▸ **EXERCISE REQUIREMENTS**:
Reproduce every record below exactly as written, leaving out any pictures.

(Stored data)
################

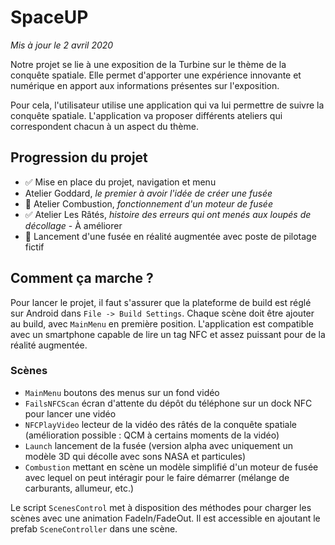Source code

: # SpaceUP

*Mis à jour le 2 avril 2020*

Notre projet se lie à une exposition de la Turbine sur le thème de la conquête spatiale. 
Elle permet d'apporter une expérience innovante et numérique en apport aux informations présentes sur l'exposition.

Pour cela, l'utilisateur utilise une application qui va lui permettre de suivre la conquête spatiale.
L'application va proposer différents ateliers qui correspondent chacun à un aspect du thème.

## Progression du projet

- ✅ Mise en place du projet, navigation et menu
- Atelier Goddard, *le premier à avoir l'idée de créer une fusée*
- 🔨 Atelier Combustion, *fonctionnement d'un moteur de fusée*
- ✅ Atelier Les Râtés, *histoire des erreurs qui ont menés aux loupés de décollage* - À améliorer
- 🔨 Lancement d'une fusée en réalité augmentée avec poste de pilotage fictif

## Comment ça marche ?

Pour lancer le projet, il faut s'assurer que la plateforme de build est réglé sur Android dans `File -> Build Settings`. Chaque scène doit être ajouter au build, avec `MainMenu` en première position.
L'application est compatible avec un smartphone capable de lire un tag NFC et assez puissant pour de la réalité augmentée.

### Scènes

- `MainMenu` boutons des menus sur un fond vidéo
- `FailsNFCScan` écran d'attente du dépôt du téléphone sur un dock NFC pour lancer une vidéo 
- `NFCPlayVideo` lecteur de la vidéo des râtés de la conquête spatiale (amélioration possible : QCM à certains moments de la vidéo)
- `Launch` lancement de la fusée (version alpha avec uniquement un modèle 3D qui décolle avec sons NASA et particules)
- `Combustion` mettant en scène un modèle simplifié d'un moteur de fusée avec lequel on peut intéragir pour le faire démarrer (mélange de carburants, allumeur, etc.)

Le script `ScenesControl` met à disposition des méthodes pour charger les scènes avec une animation FadeIn/FadeOut. Il est accessible en ajoutant le prefab `SceneController` dans une scène.
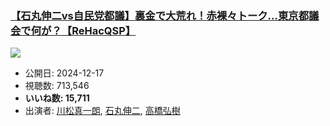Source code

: ### [【石丸伸二vs自民党都議】裏金で大荒れ！赤裸々トーク…東京都議会で何が？【ReHacQSP】](https://www.youtube.com/watch?v=V9X86suY1Xs)
[![](https://img.youtube.com/vi/V9X86suY1Xs/sddefault.jpg)](https://www.youtube.com/watch?v=V9X86suY1Xs)
-   公開日: 2024-12-17
-   視聴数: 713,546
-   **いいね数: 15,711**
-   出演者: [川松真一朗](/rehacq_fan/people/川松真一朗 "wikilink"), [石丸伸二](/rehacq_fan/people/石丸伸二 "wikilink"), [高橋弘樹](/rehacq_fan/people/高橋弘樹 "wikilink")
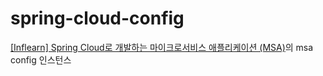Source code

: # spring-cloud-config
[[Inflearn] Spring Cloud로 개발하는 마이크로서비스 애플리케이션 (MSA)](https://www.inflearn.com/course/스프링-클라우드-마이크로서비스/dashboard)의 msa config 인스턴스
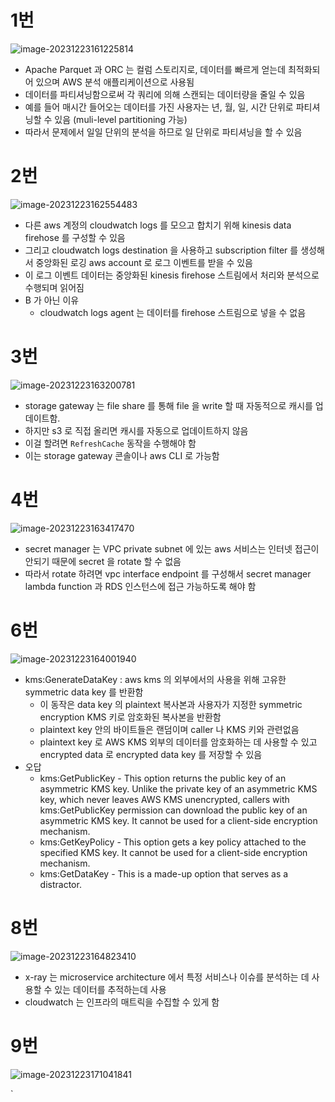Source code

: # 1번

![image-20231223161225814](images/20231223_udemy_sap_exam1/image-20231223161225814.png)

- Apache Parquet 과 ORC 는 컬럼 스토리지로, 데이터를 빠르게 얻는데 최적화되어 있으며 AWS 분석 애플리케이션으로 사용됨
- 데이터를 파티셔닝함으로써 각 쿼리에 의해 스캔되는 데이터량을 줄일 수 있음
- 예를 들어 매시간 들어오는 데이터를 가진 사용자는 년, 월, 일, 시간 단위로 파티셔닝할 수 있음 (muli-level partitioning 가능)
- 따라서 문제에서 일일 단위의 분석을 하므로 일 단위로 파티셔닝을 할 수 있음

# 2번

![image-20231223162554483](images/20231223_udemy_sap_exam1/image-20231223162554483.png)

- 다른 aws 계정의 cloudwatch logs 를 모으고 합치기 위해 kinesis data firehose 를 구성할 수 있음
- 그리고 cloudwatch logs destination 을 사용하고 subscription filter 를 생성해서 중앙화된 로깅 aws account 로 로그 이벤트를 받을 수 있음
- 이 로그 이벤트 데이터는 중앙화된 kinesis firehose 스트림에서 처리와 분석으로 수행되며 읽어짐
- B 가 아닌 이유
  - cloudwatch logs agent 는 데이터를 firehose 스트림으로 넣을 수 없음

#  3번

![image-20231223163200781](images/20231223_udemy_sap_exam1/image-20231223163200781.png)

- storage gateway 는 file share 를 통해 file 을 write 할 때 자동적으로 캐시를 업데이트함.
- 하지만 s3 로 직접 올리면 캐시를 자동으로 업데이트하지 않음
- 이걸 할려면 `RefreshCache` 동작을 수행해야 함
- 이는 storage gateway 콘솔이나 aws CLI 로 가능함

# 4번

![image-20231223163417470](images/20231223_udemy_sap_exam1/image-20231223163417470.png)

- secret manager 는 VPC private subnet 에 있는 aws 서비스는 인터넷 접근이 안되기 때문에 secret 을 rotate 할 수 없음
- 따라서 rotate 하려면 vpc interface endpoint 를 구성해서 secret manager lambda function 과 RDS 인스턴스에 접근 가능하도록 해야 함

# 6번

![image-20231223164001940](images/20231223_udemy_sap_exam1/image-20231223164001940.png)

- kms:GenerateDataKey : aws kms 의 외부에서의 사용을 위해 고유한 symmetric data key 를 반환함
  - 이 동작은 data key 의 plaintext 복사본과 사용자가 지정한 symmetric encryption KMS 키로 암호화된 복사본을 반환함
  - plaintext key 안의 바이트들은 랜덤이며 caller 나 KMS 키와 관련없음
  - plaintext key 로 AWS KMS 외부의 데이터를 암호화하는 데 사용할 수 있고 encrypted data 로 encrypted data key 를 저장할 수 있음
- 오답
  - kms:GetPublicKey - This option returns the public key of an asymmetric KMS key. Unlike the private key of an asymmetric KMS key, which never leaves AWS KMS unencrypted, callers with kms:GetPublicKey permission can download the public key of an asymmetric KMS key. It cannot be used for a client-side encryption mechanism.
  - kms:GetKeyPolicy - This option gets a key policy attached to the specified KMS key. It cannot be used for a client-side encryption mechanism.
  - kms:GetDataKey - This is a made-up option that serves as a distractor.

# 8번

![image-20231223164823410](images/20231223_udemy_sap_exam1/image-20231223164823410.png)

- x-ray 는 microservice architecture 에서 특정 서비스나 이슈를 분석하는 데 사용할 수 있는 데이터를 추적하는데 사용
- cloudwatch 는 인프라의 매트릭을 수집할 수 있게 함

# 9번

![image-20231223171041841](images/20231223_udemy_sap_exam1/image-20231223171041841.png)

`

################

▸ **REPLY TO THE EXERCISE**:
Source code

: # SpaceUP

*Mis à jour le 2 avril 2020*

Notre projet se lie à une exposition de la Turbine sur le thème de la conquête spatiale. 
Elle permet d'apporter une expérience innovante et numérique en apport aux informations présentes sur l'exposition.

Pour cela, l'utilisateur utilise une application qui va lui permettre de suivre la conquête spatiale.
L'application va proposer différents ateliers qui correspondent chacun à un aspect du thème.

## Progression du projet

- ✅ Mise en place du projet, navigation et menu
- Atelier Goddard, *le premier à avoir l'idée de créer une fusée*
- 🔨 Atelier Combustion, *fonctionnement d'un moteur de fusée*
- ✅ Atelier Les Râtés, *histoire des erreurs qui ont menés aux loupés de décollage* - À améliorer
- 🔨 Lancement d'une fusée en réalité augmentée avec poste de pilotage fictif

## Comment ça marche ?

Pour lancer le projet, il faut s'assurer que la plateforme de build est réglé sur Android dans `File -> Build Settings`. Chaque scène doit être ajouter au build, avec `MainMenu` en première position.
L'application est compatible avec un smartphone capable de lire un tag NFC et assez puissant pour de la réalité augmentée.

### Scènes

- `MainMenu` boutons des menus sur un fond vidéo
- `FailsNFCScan` écran d'attente du dépôt du téléphone sur un dock NFC pour lancer une vidéo 
- `NFCPlayVideo` lecteur de la vidéo des râtés de la conquête spatiale (amélioration possible : QCM à certains moments de la vidéo)
- `Launch` lancement de la fusée (version alpha avec uniquement un modèle 3D qui décolle avec sons NASA et particules)
- `Combustion` mettant en scène un modèle simplifié d'un moteur de fusée avec lequel on peut intéragir pour le faire démarrer (mélange de carburants, allumeur, etc.)

Le script `ScenesControl` met à disposition des méthodes pour charger les scènes avec une animation FadeIn/FadeOut. Il est accessible en ajoutant le prefab `SceneController` dans une scène.
Source code

: ### [【石丸伸二vs自民党都議】裏金で大荒れ！赤裸々トーク…東京都議会で何が？【ReHacQSP】](https://www.youtube.com/watch?v=V9X86suY1Xs)
[![](https://img.youtube.com/vi/V9X86suY1Xs/sddefault.jpg)](https://www.youtube.com/watch?v=V9X86suY1Xs)
-   公開日: 2024-12-17
-   視聴数: 713,546
-   **いいね数: 15,711**
-   出演者: [川松真一朗](/rehacq_fan/people/川松真一朗 "wikilink"), [石丸伸二](/rehacq_fan/people/石丸伸二 "wikilink"), [高橋弘樹](/rehacq_fan/people/高橋弘樹 "wikilink")
Source code

: # spring-cloud-config
[[Inflearn] Spring Cloud로 개발하는 마이크로서비스 애플리케이션 (MSA)](https://www.inflearn.com/course/스프링-클라우드-마이크로서비스/dashboard)의 msa config 인스턴스
Source code

: # 1번

![image-20231223161225814](images/20231223_udemy_sap_exam1/image-20231223161225814.png)

- Apache Parquet 과 ORC 는 컬럼 스토리지로, 데이터를 빠르게 얻는데 최적화되어 있으며 AWS 분석 애플리케이션으로 사용됨
- 데이터를 파티셔닝함으로써 각 쿼리에 의해 스캔되는 데이터량을 줄일 수 있음
- 예를 들어 매시간 들어오는 데이터를 가진 사용자는 년, 월, 일, 시간 단위로 파티셔닝할 수 있음 (muli-level partitioning 가능)
- 따라서 문제에서 일일 단위의 분석을 하므로 일 단위로 파티셔닝을 할 수 있음

# 2번

![image-20231223162554483](images/20231223_udemy_sap_exam1/image-20231223162554483.png)

- 다른 aws 계정의 cloudwatch logs 를 모으고 합치기 위해 kinesis data firehose 를 구성할 수 있음
- 그리고 cloudwatch logs destination 을 사용하고 subscription filter 를 생성해서 중앙화된 로깅 aws account 로 로그 이벤트를 받을 수 있음
- 이 로그 이벤트 데이터는 중앙화된 kinesis firehose 스트림에서 처리와 분석으로 수행되며 읽어짐
- B 가 아닌 이유
  - cloudwatch logs agent 는 데이터를 firehose 스트림으로 넣을 수 없음

#  3번

![image-20231223163200781](images/20231223_udemy_sap_exam1/image-20231223163200781.png)

- storage gateway 는 file share 를 통해 file 을 write 할 때 자동적으로 캐시를 업데이트함.
- 하지만 s3 로 직접 올리면 캐시를 자동으로 업데이트하지 않음
- 이걸 할려면 `RefreshCache` 동작을 수행해야 함
- 이는 storage gateway 콘솔이나 aws CLI 로 가능함

# 4번

![image-20231223163417470](images/20231223_udemy_sap_exam1/image-20231223163417470.png)

- secret manager 는 VPC private subnet 에 있는 aws 서비스는 인터넷 접근이 안되기 때문에 secret 을 rotate 할 수 없음
- 따라서 rotate 하려면 vpc interface endpoint 를 구성해서 secret manager lambda function 과 RDS 인스턴스에 접근 가능하도록 해야 함

# 6번

![image-20231223164001940](images/20231223_udemy_sap_exam1/image-20231223164001940.png)

- kms:GenerateDataKey : aws kms 의 외부에서의 사용을 위해 고유한 symmetric data key 를 반환함
  - 이 동작은 data key 의 plaintext 복사본과 사용자가 지정한 symmetric encryption KMS 키로 암호화된 복사본을 반환함
  - plaintext key 안의 바이트들은 랜덤이며 caller 나 KMS 키와 관련없음
  - plaintext key 로 AWS KMS 외부의 데이터를 암호화하는 데 사용할 수 있고 encrypted data 로 encrypted data key 를 저장할 수 있음
- 오답
  - kms:GetPublicKey - This option returns the public key of an asymmetric KMS key. Unlike the private key of an asymmetric KMS key, which never leaves AWS KMS unencrypted, callers with kms:GetPublicKey permission can download the public key of an asymmetric KMS key. It cannot be used for a client-side encryption mechanism.
  - kms:GetKeyPolicy - This option gets a key policy attached to the specified KMS key. It cannot be used for a client-side encryption mechanism.
  - kms:GetDataKey - This is a made-up option that serves as a distractor.

# 8번

![image-20231223164823410](images/20231223_udemy_sap_exam1/image-20231223164823410.png)

- x-ray 는 microservice architecture 에서 특정 서비스나 이슈를 분석하는 데 사용할 수 있는 데이터를 추적하는데 사용
- cloudwatch 는 인프라의 매트릭을 수집할 수 있게 함

# 9번

![image-20231223171041841](images/20231223_udemy_sap_exam1/image-20231223171041841.png)

`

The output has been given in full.